Exercise prompt — Beginning at the line with "### Local Development", output each line to the end of the listing below exactly, please.

Provided records —
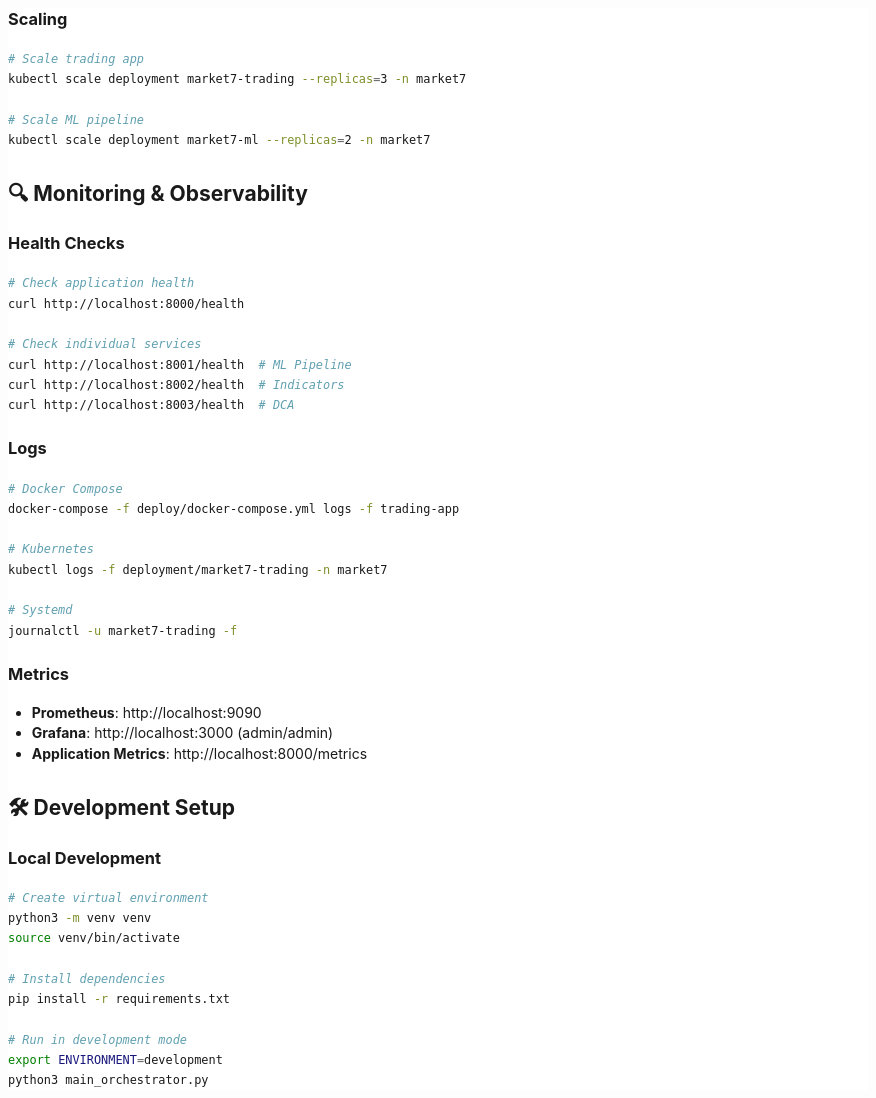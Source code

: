 ### Scaling
```bash
# Scale trading app
kubectl scale deployment market7-trading --replicas=3 -n market7

# Scale ML pipeline
kubectl scale deployment market7-ml --replicas=2 -n market7
```

## 🔍 Monitoring & Observability

### Health Checks
```bash
# Check application health
curl http://localhost:8000/health

# Check individual services
curl http://localhost:8001/health  # ML Pipeline
curl http://localhost:8002/health  # Indicators
curl http://localhost:8003/health  # DCA
```

### Logs
```bash
# Docker Compose
docker-compose -f deploy/docker-compose.yml logs -f trading-app

# Kubernetes
kubectl logs -f deployment/market7-trading -n market7

# Systemd
journalctl -u market7-trading -f
```

### Metrics
- **Prometheus**: http://localhost:9090
- **Grafana**: http://localhost:3000 (admin/admin)
- **Application Metrics**: http://localhost:8000/metrics

## 🛠️ Development Setup

### Local Development
```bash
# Create virtual environment
python3 -m venv venv
source venv/bin/activate

# Install dependencies
pip install -r requirements.txt

# Run in development mode
export ENVIRONMENT=development
python3 main_orchestrator.py
```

Response below —
### Local Development
```bash
# Create virtual environment
python3 -m venv venv
source venv/bin/activate

# Install dependencies
pip install -r requirements.txt

# Run in development mode
export ENVIRONMENT=development
python3 main_orchestrator.py
```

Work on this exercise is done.